Nichols, a turtle researcher and co-director of WILDCOAST, a California-based
conservation team, says some 40,000 turtles are killed annually by nets or poachers.
Moreover, the Vaquita porpoise, which is endemic to the Gulf of California, has
dwindled to less than 600, according to Lorenzo Rojas, coordinator of Mexico's
Conservation Program at the National Ecology Institute. The world's smallest porpoise,
it is on the World Conservation Union's most critically endangered list.
Between
July and September, gill nets captured international headlines after five whales
were found trapped at different locations in the Sea of Cortez. Among them were
a mother sperm whale found by sport fishermen 30 miles from the tourist town of
San Carlos entangled in a net near her dead calf, which had died from hunger after
being unable to nurse.
American fisherman Mark Ward heard the cries of the
mother whale and jumped in with just a mask, snorkel and knife to free her. When
he also became entangled in the net underwater, he tried to saw his leg off until
the netting suddenly unraveled. He swam to safety and saved his leg. The whale
swam off trailing the net.
Jose Alfredo Bahena, an official for Sonora's National
Commission of Aquaculture and Fishing, says his state is so strapped for resources
that it monitors fishermen by borrowing their boats. And Luis Fueyo, Mexico's
top official for protection of the marine environment, says he has only 120 inspectors
to patrol Mexico's 6,835 miles of coastline and more than one million square miles
of ocean.
"The Sea of Cortez is like the wild, wild West," said Vince Redence,
owner of the Sonoran Sport Center in San Carlos. "You can do anything you want
and the odds that someone will stop you are one in a hundred."
Environmentalists
say corruption makes it difficult to regulate the fishing industry. They point
to official waivers to catch shark called "experimental permits" that allow longlines
inside Mexico's 50-mile noncommercial fishing zone. They say it is a ploy to catch
dorado and billfish and fill the pockets of corrupt officials, who solicit bribes
in exchange for the permits.
Jose Carlos Jimenez, secretary for the Senate
Commission on Environment, Natural Resources and Fishing, said enforcement of
Mexican law is a question of "political will," adding that "personal economic
interests by some officials make chaos and loose regulation a desirable situation."

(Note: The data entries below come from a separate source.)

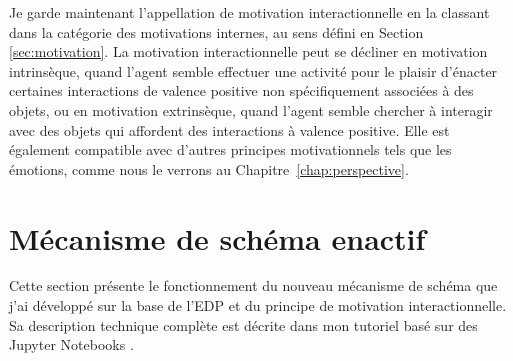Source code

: Je garde maintenant l'appellation de motivation interactionnelle en la classant dans la catégorie des motivations internes, au sens défini en Section \ref{sec:motivation}.
La motivation interactionnelle peut se décliner en motivation intrinsèque, quand l'agent semble effectuer une activité pour le plaisir d'énacter certaines interactions de valence positive non spécifiquement associées à des objets, ou en motivation extrinsèque, quand l'agent semble chercher à interagir avec des objets qui affordent des interactions à valence positive.
Elle est également compatible avec d'autres principes motivationnels tels que les émotions, comme nous le verrons au Chapitre~\ref{chap:perspective}.






\section{Mécanisme de schéma enactif}
\label{sec:mse}

\noindent
Cette section présente le fonctionnement du nouveau mécanisme de schéma que j'ai développé sur la base de l'EDP et du principe de motivation interactionnelle. 
Sa description technique complète est décrite dans mon tutoriel basé sur des Jupyter Notebooks \cite{georgeon_schema_2025-1}.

"The fishing fleet places and removes governors," said Villavicencia.
Nevertheless,
U.S. and Mexican conservation groups say their political allies are increasing.
The governor of Baja California Sur, Leonel Cota, has agreed to create a joint
commission with the federal government to improve management of Baja's waters.
Cota has also offered subsidized gasoline to fishermen who register their boats.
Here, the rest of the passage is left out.